# American Institute of Mathematical Sciences

March  2019, 18(2): 887-910. doi: 10.3934/cpaa.2019043

## Vanishing viscosity limit of 1d quasilinear parabolic equation with multiple boundary layers

 1 Department of Mathematics, Shanghai Normal University, ShangHai, 200234, China 2 Department of Mathematics, Shanghai University, ShangHai, 200444, China

* Corresponding author

Received  April 2018 Revised  June 2018 Published  October 2018

Fund Project: The first author is supported by NSFC grant 11771297; The second author is supported by NSFC grant 11771274.
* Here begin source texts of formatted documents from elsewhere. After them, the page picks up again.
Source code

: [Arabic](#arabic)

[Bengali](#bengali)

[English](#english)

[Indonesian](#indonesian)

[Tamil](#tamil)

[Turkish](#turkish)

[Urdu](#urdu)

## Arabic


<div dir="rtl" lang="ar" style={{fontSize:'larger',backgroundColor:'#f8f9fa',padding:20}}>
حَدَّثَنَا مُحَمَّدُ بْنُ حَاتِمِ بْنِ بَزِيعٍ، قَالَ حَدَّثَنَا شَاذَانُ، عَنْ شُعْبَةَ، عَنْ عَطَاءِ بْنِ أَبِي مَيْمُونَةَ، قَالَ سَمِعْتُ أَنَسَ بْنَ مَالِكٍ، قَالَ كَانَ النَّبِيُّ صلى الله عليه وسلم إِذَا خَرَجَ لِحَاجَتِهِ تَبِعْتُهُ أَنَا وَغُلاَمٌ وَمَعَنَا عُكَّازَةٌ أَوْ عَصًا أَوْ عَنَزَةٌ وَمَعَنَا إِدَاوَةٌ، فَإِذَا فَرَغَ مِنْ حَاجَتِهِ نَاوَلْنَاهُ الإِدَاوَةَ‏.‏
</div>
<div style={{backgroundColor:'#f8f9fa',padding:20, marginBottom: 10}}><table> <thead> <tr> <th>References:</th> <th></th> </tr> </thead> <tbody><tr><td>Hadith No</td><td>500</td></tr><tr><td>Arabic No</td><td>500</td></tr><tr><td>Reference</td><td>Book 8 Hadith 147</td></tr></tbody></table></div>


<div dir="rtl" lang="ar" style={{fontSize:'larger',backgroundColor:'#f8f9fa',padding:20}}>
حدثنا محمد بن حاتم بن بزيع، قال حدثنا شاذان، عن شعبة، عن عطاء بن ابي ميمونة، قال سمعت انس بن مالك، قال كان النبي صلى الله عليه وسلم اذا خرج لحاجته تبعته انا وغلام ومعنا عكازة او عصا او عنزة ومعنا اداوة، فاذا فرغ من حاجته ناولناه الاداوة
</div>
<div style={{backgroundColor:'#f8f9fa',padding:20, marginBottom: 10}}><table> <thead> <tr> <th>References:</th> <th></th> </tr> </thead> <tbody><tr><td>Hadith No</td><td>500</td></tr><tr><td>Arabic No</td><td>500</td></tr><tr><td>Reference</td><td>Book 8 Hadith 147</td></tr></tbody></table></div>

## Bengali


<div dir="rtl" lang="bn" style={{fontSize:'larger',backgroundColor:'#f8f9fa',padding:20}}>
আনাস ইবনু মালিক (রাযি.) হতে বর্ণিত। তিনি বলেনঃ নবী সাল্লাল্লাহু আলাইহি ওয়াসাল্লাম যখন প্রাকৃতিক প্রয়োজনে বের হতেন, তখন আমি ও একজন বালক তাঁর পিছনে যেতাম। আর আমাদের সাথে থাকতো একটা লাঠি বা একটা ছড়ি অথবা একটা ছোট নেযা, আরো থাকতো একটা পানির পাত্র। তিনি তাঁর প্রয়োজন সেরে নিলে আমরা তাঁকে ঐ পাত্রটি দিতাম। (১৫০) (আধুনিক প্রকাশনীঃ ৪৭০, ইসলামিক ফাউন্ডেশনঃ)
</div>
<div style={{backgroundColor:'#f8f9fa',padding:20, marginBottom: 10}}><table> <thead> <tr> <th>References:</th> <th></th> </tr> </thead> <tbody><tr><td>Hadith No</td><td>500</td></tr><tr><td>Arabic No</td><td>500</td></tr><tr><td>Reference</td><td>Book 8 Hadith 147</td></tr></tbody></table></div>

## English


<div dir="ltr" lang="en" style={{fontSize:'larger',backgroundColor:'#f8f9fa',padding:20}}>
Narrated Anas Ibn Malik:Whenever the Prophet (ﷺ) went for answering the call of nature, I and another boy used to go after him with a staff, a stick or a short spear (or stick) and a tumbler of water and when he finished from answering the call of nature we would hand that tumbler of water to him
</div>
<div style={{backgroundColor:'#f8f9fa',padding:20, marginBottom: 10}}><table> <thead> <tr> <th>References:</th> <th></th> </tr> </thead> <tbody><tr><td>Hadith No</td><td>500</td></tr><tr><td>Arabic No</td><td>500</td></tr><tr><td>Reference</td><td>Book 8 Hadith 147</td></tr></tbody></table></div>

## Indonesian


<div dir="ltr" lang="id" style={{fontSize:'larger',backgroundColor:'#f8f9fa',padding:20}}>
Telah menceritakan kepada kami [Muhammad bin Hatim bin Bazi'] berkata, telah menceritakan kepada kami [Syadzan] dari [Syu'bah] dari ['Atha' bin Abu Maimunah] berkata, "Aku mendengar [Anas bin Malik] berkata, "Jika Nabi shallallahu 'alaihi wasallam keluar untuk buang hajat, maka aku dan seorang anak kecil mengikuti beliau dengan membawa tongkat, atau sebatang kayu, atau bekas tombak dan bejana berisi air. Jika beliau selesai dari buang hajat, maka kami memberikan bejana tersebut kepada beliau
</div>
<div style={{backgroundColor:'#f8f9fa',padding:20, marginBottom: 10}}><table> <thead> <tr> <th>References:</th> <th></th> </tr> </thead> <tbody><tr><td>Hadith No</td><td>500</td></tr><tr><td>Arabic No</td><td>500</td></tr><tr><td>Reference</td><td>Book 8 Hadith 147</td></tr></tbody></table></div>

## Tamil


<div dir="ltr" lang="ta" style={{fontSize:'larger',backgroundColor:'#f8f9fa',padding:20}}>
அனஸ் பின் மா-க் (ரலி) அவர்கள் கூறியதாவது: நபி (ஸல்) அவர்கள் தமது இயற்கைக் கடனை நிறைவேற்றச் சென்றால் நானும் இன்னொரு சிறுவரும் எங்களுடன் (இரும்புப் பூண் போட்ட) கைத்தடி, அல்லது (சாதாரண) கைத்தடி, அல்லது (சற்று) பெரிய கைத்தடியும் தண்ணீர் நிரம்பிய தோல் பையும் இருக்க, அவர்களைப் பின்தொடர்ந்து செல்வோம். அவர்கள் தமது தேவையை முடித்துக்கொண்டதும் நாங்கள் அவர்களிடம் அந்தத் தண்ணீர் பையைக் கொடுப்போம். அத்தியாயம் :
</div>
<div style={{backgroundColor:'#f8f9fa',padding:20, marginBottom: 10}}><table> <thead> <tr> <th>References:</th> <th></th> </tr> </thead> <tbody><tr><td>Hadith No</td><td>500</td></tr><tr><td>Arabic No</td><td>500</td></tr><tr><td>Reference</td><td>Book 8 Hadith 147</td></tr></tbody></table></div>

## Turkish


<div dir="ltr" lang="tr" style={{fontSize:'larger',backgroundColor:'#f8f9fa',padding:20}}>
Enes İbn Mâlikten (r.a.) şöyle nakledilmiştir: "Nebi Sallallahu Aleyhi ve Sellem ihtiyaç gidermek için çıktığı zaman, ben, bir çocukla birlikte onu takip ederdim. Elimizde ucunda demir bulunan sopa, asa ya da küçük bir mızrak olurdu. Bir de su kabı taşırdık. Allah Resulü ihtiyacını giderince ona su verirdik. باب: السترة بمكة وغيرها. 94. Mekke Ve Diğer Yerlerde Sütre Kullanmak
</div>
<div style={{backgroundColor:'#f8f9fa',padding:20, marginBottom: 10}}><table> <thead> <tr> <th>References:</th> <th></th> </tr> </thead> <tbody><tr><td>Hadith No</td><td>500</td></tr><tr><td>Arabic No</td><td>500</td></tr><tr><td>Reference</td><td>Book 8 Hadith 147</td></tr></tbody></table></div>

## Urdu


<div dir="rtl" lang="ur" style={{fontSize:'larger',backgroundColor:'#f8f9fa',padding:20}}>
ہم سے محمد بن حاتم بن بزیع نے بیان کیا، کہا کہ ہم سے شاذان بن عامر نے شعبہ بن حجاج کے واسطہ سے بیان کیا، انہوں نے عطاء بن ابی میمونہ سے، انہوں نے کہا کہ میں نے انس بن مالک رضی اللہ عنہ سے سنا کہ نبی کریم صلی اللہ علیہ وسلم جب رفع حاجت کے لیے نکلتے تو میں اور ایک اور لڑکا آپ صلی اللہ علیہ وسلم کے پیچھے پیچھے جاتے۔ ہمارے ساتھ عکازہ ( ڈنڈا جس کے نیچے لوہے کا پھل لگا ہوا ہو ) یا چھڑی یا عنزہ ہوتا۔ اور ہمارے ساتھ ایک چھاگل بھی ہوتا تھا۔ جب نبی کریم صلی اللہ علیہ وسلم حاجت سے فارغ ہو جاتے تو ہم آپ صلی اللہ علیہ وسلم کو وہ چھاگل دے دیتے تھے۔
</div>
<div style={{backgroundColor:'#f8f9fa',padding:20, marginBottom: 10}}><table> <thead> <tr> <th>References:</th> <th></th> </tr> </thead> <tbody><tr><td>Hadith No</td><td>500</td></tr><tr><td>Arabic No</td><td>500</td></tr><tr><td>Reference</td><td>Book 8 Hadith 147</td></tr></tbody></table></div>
In this paper, we study the limiting behavior of solutions to a 1D two-point boundary value problem for viscous conservation laws with genuinely-nonlinear fluxes as $\varepsilon$ goes to zero. We here discuss different types of non-characteristic boundary layers occurring on both sides. We first construct formally the three-term approximate solutions by using the method of matched asymptotic expansions. Next, by energy method we prove that the boundary layers are nonlinearly stable and thus it is proved the boundary layer effects are just localized near both boundaries. Consequently, the viscous solutions converge to the smooth inviscid solution uniformly away from the boundaries. The rate of convergence in viscosity is optimal.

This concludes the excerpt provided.